LE DROIT DE PAROLE DE L'EMPLOYEUR LORS DES NÉGOCIATIONS
En appliquant l’article 12 du Code du travail qui interdit à l’employeur de s’ingérer dans les affaires du syndicat, les tribunaux administratifs ont longtemps donné une forte présomption d’ingérence à toute déclaration que pouvait faire un employeur à l’occasion d’une campagne de syndicalisation ou de maraudage ou lors de la négociation d’une convention collective.
Toutefois, il y a un peu plus de 25 ans, le Tribunal du travail amorçait un virage en affirmant que l’interprétation rigide de la notion d’ingérence devait être rejetée au profit d’une interprétation plus souple1. Le tribunal reconnaissait que les protections accordées par la Charte des droits et libertés de la personne pouvaient aussi être invoquées par l’employeur.
La Commission des relations du travail puis le Tribunal administratif du travail ont maintenu cette tendance. Ainsi, le discours objectif que peut tenir un employeur auprès de ses salariés ne doit plus être vu comme une tentative d’entrave à l’encontre du syndicat du seul fait qu’il y a eu discours. Cependant, les propos que peut tenir un employeur face à une position syndicale doivent respecter certaines limites. Ces limites sont les suivantes :
- L’employeur ne doit faire, directement ou indirectement, aucune menace.

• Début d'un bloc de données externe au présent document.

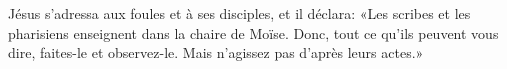 \encetemps Jésus s’adressa aux foules et à ses disciples, et il déclara:
	«Les scribes et les pharisiens enseignent dans la chaire de Moïse.
Donc, tout ce qu’ils peuvent vous dire, faites-le et observez-le.
	Mais n’agissez pas d’après leurs actes.»
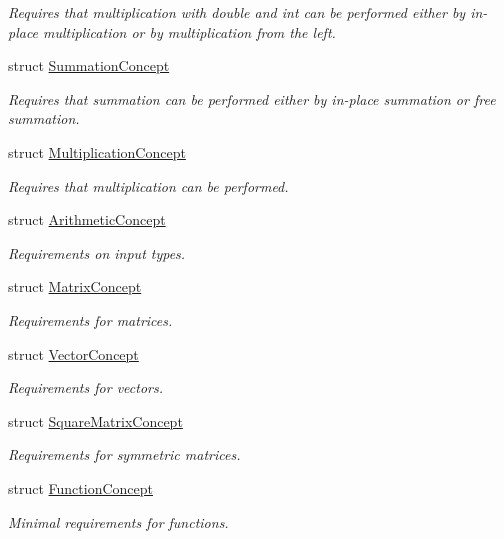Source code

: \begin{DoxyCompactItemize}
\begin{DoxyCompactList}\small\item\em Requires that multiplication with double and int can be performed either by in-\/place multiplication or by multiplication from the left. \end{DoxyCompactList}\item 
struct \hyperlink{structfuncy_1_1Concepts_1_1SummationConcept}{Summation\-Concept}
\begin{DoxyCompactList}\small\item\em Requires that summation can be performed either by in-\/place summation or free summation. \end{DoxyCompactList}\item 
struct \hyperlink{structfuncy_1_1Concepts_1_1MultiplicationConcept}{Multiplication\-Concept}
\begin{DoxyCompactList}\small\item\em Requires that multiplication can be performed. \end{DoxyCompactList}\item 
struct \hyperlink{structfuncy_1_1Concepts_1_1ArithmeticConcept}{Arithmetic\-Concept}
\begin{DoxyCompactList}\small\item\em Requirements on input types. \end{DoxyCompactList}\item 
struct \hyperlink{structfuncy_1_1Concepts_1_1MatrixConcept}{Matrix\-Concept}
\begin{DoxyCompactList}\small\item\em Requirements for matrices. \end{DoxyCompactList}\item 
struct \hyperlink{structfuncy_1_1Concepts_1_1VectorConcept}{Vector\-Concept}
\begin{DoxyCompactList}\small\item\em Requirements for vectors. \end{DoxyCompactList}\item 
struct \hyperlink{structfuncy_1_1Concepts_1_1SquareMatrixConcept}{Square\-Matrix\-Concept}
\begin{DoxyCompactList}\small\item\em Requirements for symmetric matrices. \end{DoxyCompactList}\item 
struct \hyperlink{structfuncy_1_1Concepts_1_1FunctionConcept}{Function\-Concept}
\begin{DoxyCompactList}\small\item\em Minimal requirements for functions. \end{DoxyCompactList}\end{DoxyCompactItemize}
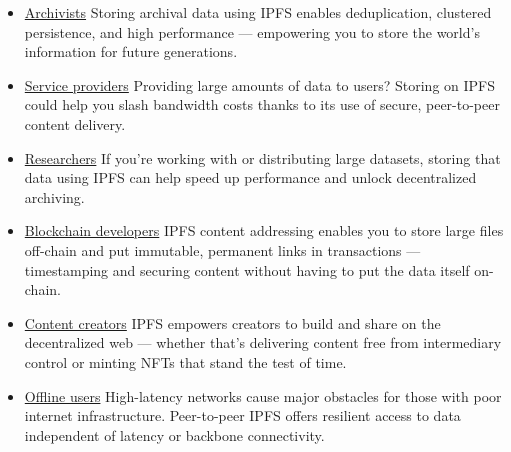 \begin{itemize}
   \item \underline{Archivists}
Storing archival data using IPFS enables deduplication, clustered persistence, and high performance — empowering you to store the world's information for future generations.

\item \underline{Service providers}
Providing large amounts of data to users? Storing on IPFS could help you slash bandwidth costs thanks to its use of secure, peer-to-peer content delivery.

\item \underline{Researchers}
If you're working with or distributing large datasets, storing that data using IPFS can help speed up performance and unlock decentralized archiving.

\item \underline{Blockchain developers}
IPFS content addressing enables you to store large files off-chain and put immutable, permanent links in transactions — timestamping and securing content without having to put the data itself on-chain.

\item \underline{Content creators}
IPFS empowers creators to build and share on the decentralized web — whether that's delivering content free from intermediary control or minting NFTs that stand the test of time.

\item \underline{Offline users}
High-latency networks cause major obstacles for those with poor internet infrastructure. Peer-to-peer IPFS offers resilient access to data independent of latency or backbone connectivity.

\end{itemize}

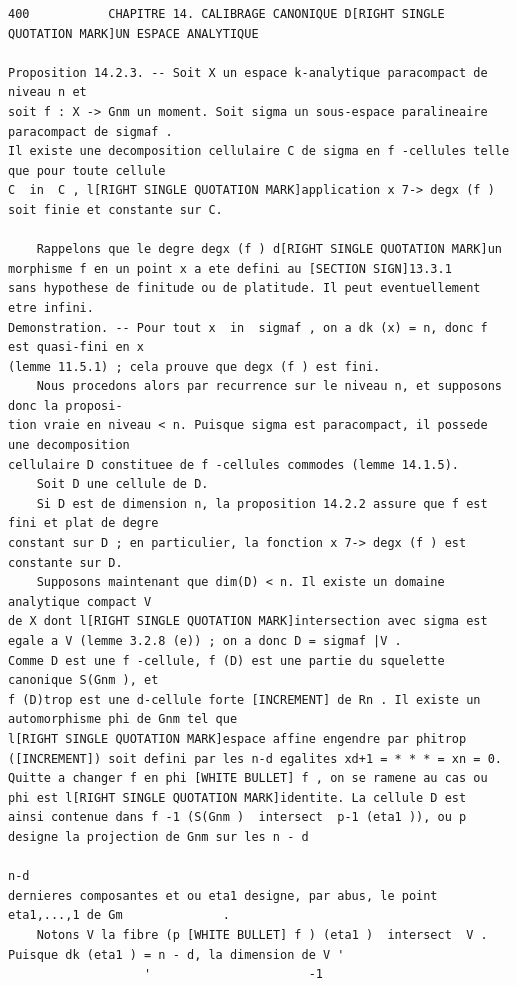 \documentclass[
  11pt,
]{article}
\begin{document}
\begin{lstlisting}
400           CHAPITRE 14. CALIBRAGE CANONIQUE D[RIGHT SINGLE QUOTATION MARK]UN ESPACE ANALYTIQUE

Proposition 14.2.3. -- Soit X un espace k-analytique paracompact de niveau n et
soit f : X -> Gnm un moment. Soit sigma un sous-espace paralineaire paracompact de sigmaf .
Il existe une decomposition cellulaire C de sigma en f -cellules telle que pour toute cellule
C  in  C , l[RIGHT SINGLE QUOTATION MARK]application x 7-> degx (f ) soit finie et constante sur C.

    Rappelons que le degre degx (f ) d[RIGHT SINGLE QUOTATION MARK]un morphisme f en un point x a ete defini au [SECTION SIGN]13.3.1
sans hypothese de finitude ou de platitude. Il peut eventuellement etre infini.
Demonstration. -- Pour tout x  in  sigmaf , on a dk (x) = n, donc f est quasi-fini en x
(lemme 11.5.1) ; cela prouve que degx (f ) est fini.
    Nous procedons alors par recurrence sur le niveau n, et supposons donc la proposi-
tion vraie en niveau < n. Puisque sigma est paracompact, il possede une decomposition
cellulaire D constituee de f -cellules commodes (lemme 14.1.5).
    Soit D une cellule de D.
    Si D est de dimension n, la proposition 14.2.2 assure que f est fini et plat de degre
constant sur D ; en particulier, la fonction x 7-> degx (f ) est constante sur D.
    Supposons maintenant que dim(D) < n. Il existe un domaine analytique compact V
de X dont l[RIGHT SINGLE QUOTATION MARK]intersection avec sigma est egale a V (lemme 3.2.8 (e)) ; on a donc D = sigmaf |V .
Comme D est une f -cellule, f (D) est une partie du squelette canonique S(Gnm ), et
f (D)trop est une d-cellule forte [INCREMENT] de Rn . Il existe un automorphisme phi de Gnm tel que
l[RIGHT SINGLE QUOTATION MARK]espace affine engendre par phitrop ([INCREMENT]) soit defini par les n-d egalites xd+1 = * * * = xn = 0.
Quitte a changer f en phi [WHITE BULLET] f , on se ramene au cas ou phi est l[RIGHT SINGLE QUOTATION MARK]identite. La cellule D est
ainsi contenue dans f -1 (S(Gnm )  intersect  p-1 (eta1 )), ou p designe la projection de Gnm sur les n - d
                                                                                   n-d
dernieres composantes et ou eta1 designe, par abus, le point eta1,...,1 de Gm              .
    Notons V la fibre (p [WHITE BULLET] f ) (eta1 )  intersect  V . Puisque dk (eta1 ) = n - d, la dimension de V '
                   '                      -1


\end{lstlisting}
\end{document}

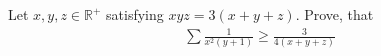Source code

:Let $x,y,z \in \mathbb{R}^+$ satisfying $xyz=3(x+y+z)$. Prove, that
\begin{align*} \sum \frac{1}{x^2(y+1)} \geq \frac{3}{4(x+y+z)} \end{align*}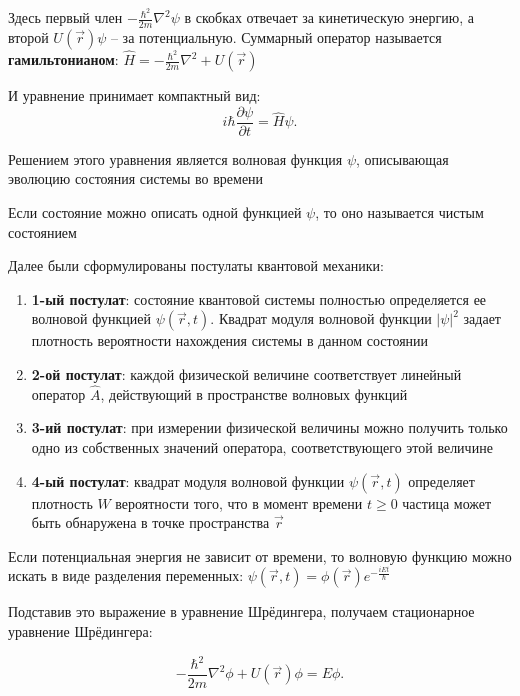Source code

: \documentclass[12pt]{article}
\begin{document}
Здесь первый член $-\frac{\hbar^2}{2m}\nabla^2 \psi$ в скобках отвечает за кинетическую энергию, а второй $U(\vec r) \psi$ -- за потенциальную. Суммарный оператор называется \textbf{гамильтонианом}: $\hat{H} = -\frac{\hbar^2}{2m}\nabla^2 + U(\vec r)$

И уравнение принимает компактный вид:
\[
i\hbar \frac{\partial \psi}{\partial t} = \hat{H}\psi.
\]

\mediumvspace

Решением этого уравнения является волновая функция $\psi$, описывающая эволюцию состояния системы во времени

Если состояние можно описать одной функцией $\psi$, то оно называется чистым состоянием

\mediumvspace

Далее были сформулированы постулаты квантовой механики:

\begin{enumerate}
    \item \textbf{1-ый постулат}: 
    состояние квантовой системы полностью определяется ее волновой функцией $\psi(\vec r, t)$.  
    Квадрат модуля волновой функции $|\psi|^2$ задает плотность вероятности нахождения системы в данном состоянии
    
    \item \textbf{2-ой постулат}:
    каждой физической величине соответствует линейный оператор $\hat{A}$, действующий в пространстве волновых функций
    
    \item \textbf{3-ий постулат}: 
    при измерении физической величины можно получить только одно из собственных значений оператора, соответствующего этой величине
    
    \item \textbf{4-ый постулат}:
    квадрат модуля волновой функции $\psi(\vec r, t)$
    определяет плотность $W$ вероятности того, что в момент времени $t \geq 0$ частица может быть обнаружена в точке пространства $\vec r$ 
\end{enumerate}

\mediumvspace

Если потенциальная энергия не зависит от времени, то волновую функцию можно искать в виде разделения переменных: $\psi(\vec r, t) = \phi(\vec r)e^{-\frac{iEt}{\hbar}}$

Подставив это выражение в уравнение Шрёдингера, получаем стационарное уравнение Шрёдингера:

\[
-\frac{\hbar^2}{2m}\nabla^2 \phi + U(\vec r)\phi = E\phi.
\]
\end{document}
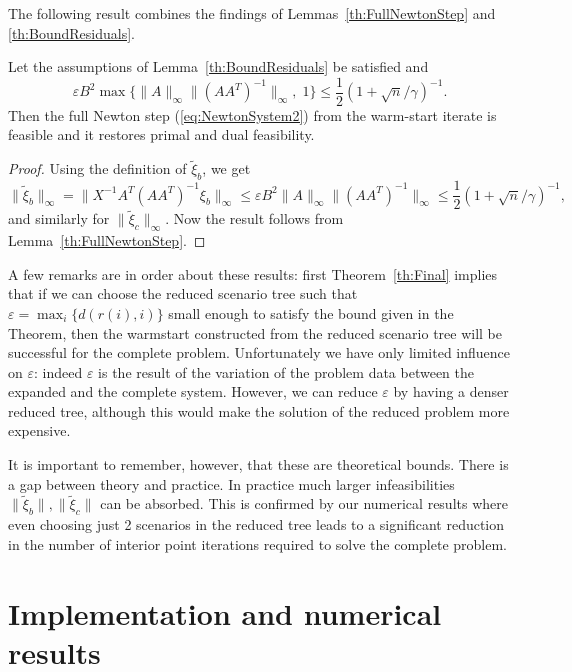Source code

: The following result combines the findings of Lemmas~\ref{th:FullNewtonStep} 
and \ref{th:BoundResiduals}. 
%
\begin{theorem}  \label{th:Final}
Let the assumptions of Lemma~\ref{th:BoundResiduals} be satisfied and 
\[
\varepsilon B^2 \max\{\|A\|_\infty\|(AA^T)^{-1}\|_\infty, \; 1\} 
   \le \frac{1}{2} \left(1+\sqrt{n} / \gamma \right)^{-1}.
\]
Then the full Newton step (\ref{eq:NewtonSystem2})
from the warm-start iterate is feasible 
and it restores primal and dual feasibility.
\end{theorem}
%
\begin{proof}
Using the definition of $\tilde{\xi}_b$, we get
\[
\| \tilde{\xi}_b \|_{\infty} = \| X^{-1} A^T (AA^T)^{-1} \xi_b \|_{\infty} 
    \le
    \varepsilon B^2 \|A\|_{\infty} \|(AA^T)^{-1}\|_{\infty} 
    \le \frac{1}{2} \left(1+\sqrt{n} / \gamma \right)^{-1},
\]
and similarly for $\|\tilde{\xi}_c\|_{\infty}$.
Now the result follows from  Lemma~\ref{th:FullNewtonStep}. 
\end{proof}

A few remarks are in order about these results: first
Theorem~\ref{th:Final} implies that if we can choose the reduced
scenario tree such that $\varepsilon = \max_i\{d(r(i),i)\}$ small enough
to satisfy the bound given in the Theorem, then the warmstart
constructed from the reduced scenario tree will be successful for the
complete problem. Unfortunately we have only limited influence on
$\varepsilon$: indeed $\varepsilon$ is the result of the variation of
the problem data between the expanded and the complete system.
However, we can reduce $\varepsilon$ by having a
denser reduced tree, although this would make the solution of the
reduced problem more expensive.


It is important to remember, however,
that these are theoretical bounds. There is a gap between theory and
practice. In practice much larger infeasibilities 
$\|\tilde{\xi}_b\|, \|\tilde{\xi}_c\|$ can be absorbed. This is
confirmed by our numerical results where even choosing just 2
scenarios in the reduced tree leads to a significant reduction in the
number of interior point iterations required to solve the complete problem.


%
%
\section{Implementation and numerical results}
\label{sec:Results}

- Il doit tenir des propos défendables, quant à leur réalité, qui ne visent pas à tromper.
- Il doit favoriser la réflexion des personnes, et non soulever leurs émotions, évitant tout style outrancier ou pathétique.
- Ses interlocuteurs doivent être libres d’écouter ou non son message.
- Il ne doit d’aucune façon utiliser son autorité d’employeur pour propager ses opinions contre le syndicalisme.
Malgré cette reconnaissance à son droit de s’exprimer, il demeure clair que l’employeur n’a pas le droit de procéder à une négociation par-dessus la tête du syndicat. Le droit de représenter collectivement les salariés appartient exclusivement au syndicat, et il faut que le négociateur retienne bien le principe que c’est avec les personnes à la table de négociation assises en face de lui qu’il devra conclure une entente.
Des communications directes avec les salariés par courriel ou autrement, dans le cadre d’une négociation difficile, sont reçues avec beaucoup de scepticisme de la part des syndiqués. Lorsque vous désirez communiquer avec vos salariés, vous devez être sûr de l’opportunité et de l’efficacité d’une telle communication, et vous n’aurez que peu ou pas de chance de récidiver.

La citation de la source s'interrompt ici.